Managing Pain: A Comprehensive Guide

Pain management - Meghmani lifesciences

People feel pain when signals travel through nerve fibres to the brain for interpretation. It is often the result of tissue damage and allows the body to react to and prevent harm.

The experience of pain is different for every person, and there are various ways to feel and describe pain. This variation can, in some cases, make it challenging to define and treat pain.

Pain can be short- or long-term and stay in one place or spread around the body.

Types of Pain:.

  • Acute Pain: This type of pain is generally intense and short-lived. It is how the body alerts a person to an injury or localized tissue damage. Treating the underlying injury usually resolves acute pain.
  • Chronic Pain: This type of pain lasts far longer than acute pain, and there is often no cure. Chronic pain can be mild or severe. It can also be continuous, such as in arthritis, or intermittent, as with a migraine episode. Intermittent pain occurs on repeated occasions but stops between flares.

There are other, more specialized ways of describing pain. These include:

Neuropathic pain: This pain occurs following injury to the peripheral nerves that connect the brain and spinal cord to the rest of the body. It can feel like electric shocks or cause tenderness, numbness, tingling, or discomfort.

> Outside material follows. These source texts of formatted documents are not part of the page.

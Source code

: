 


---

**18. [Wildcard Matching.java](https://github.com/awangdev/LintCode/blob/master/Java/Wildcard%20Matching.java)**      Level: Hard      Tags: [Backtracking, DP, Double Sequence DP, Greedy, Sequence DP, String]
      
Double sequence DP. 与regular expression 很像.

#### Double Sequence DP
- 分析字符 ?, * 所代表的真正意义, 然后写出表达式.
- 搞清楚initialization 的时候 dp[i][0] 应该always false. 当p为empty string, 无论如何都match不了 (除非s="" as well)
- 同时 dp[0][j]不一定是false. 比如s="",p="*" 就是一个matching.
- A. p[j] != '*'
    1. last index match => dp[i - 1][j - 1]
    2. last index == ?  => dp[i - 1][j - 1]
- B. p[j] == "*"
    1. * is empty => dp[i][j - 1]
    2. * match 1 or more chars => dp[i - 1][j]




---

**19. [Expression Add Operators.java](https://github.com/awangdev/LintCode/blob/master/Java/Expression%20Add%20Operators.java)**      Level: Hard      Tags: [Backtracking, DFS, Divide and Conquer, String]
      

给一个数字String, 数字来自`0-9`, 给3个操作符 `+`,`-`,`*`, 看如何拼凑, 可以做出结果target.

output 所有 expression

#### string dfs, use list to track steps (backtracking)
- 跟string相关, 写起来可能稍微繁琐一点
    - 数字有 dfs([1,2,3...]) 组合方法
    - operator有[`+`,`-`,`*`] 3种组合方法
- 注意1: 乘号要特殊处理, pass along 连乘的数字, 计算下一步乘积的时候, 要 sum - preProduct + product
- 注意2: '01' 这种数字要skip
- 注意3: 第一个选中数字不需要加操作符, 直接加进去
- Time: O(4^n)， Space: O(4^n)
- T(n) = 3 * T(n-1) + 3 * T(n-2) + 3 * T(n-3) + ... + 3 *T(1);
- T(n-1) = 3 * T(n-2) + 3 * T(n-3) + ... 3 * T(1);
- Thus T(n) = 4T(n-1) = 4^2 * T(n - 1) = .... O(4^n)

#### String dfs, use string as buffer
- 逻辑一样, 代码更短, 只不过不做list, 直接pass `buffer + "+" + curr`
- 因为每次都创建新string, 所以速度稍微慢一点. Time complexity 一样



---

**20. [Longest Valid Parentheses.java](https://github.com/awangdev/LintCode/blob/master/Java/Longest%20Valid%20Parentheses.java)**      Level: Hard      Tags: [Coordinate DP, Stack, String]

Phantom pain: Phantom pain occurs after the amputation of a limb. It refers to painful sensations that feel as though they are coming from the missing limb.

Central pain: This type of pain often occurs due to infarction, abscesses, tumors, degeneration, or bleeding in the brain and spinal cord. Central pain is ongoing, ranging from mild to extremely severe. People with central pain report burning, aching, and pressing sensations.

Indicators of Pain:

When people with cognitive impairments cannot accurately describe their pain, there can still be clear indicators. These include:

  • Restlessness
  • Crying
  • Moaning and groaning
  • Grimacing
  • Resistance to care
  • Reduced social interactions
  • Increased wandering
  • Not eating
  • Sleeping problems

Doctors will treat different types of pain in different ways. A treatment that is effective against one type of pain may not relieve another.

Treating acute pain often involves taking medication. Often, this type of pain results from an underlying health issue, and treating it may relieve the pain without the need for pain management. Treatment of chronic pain involves drug and non-drug therapies. There are several class of medicines used for pain management. These are to be taken only under doctor’s supervision.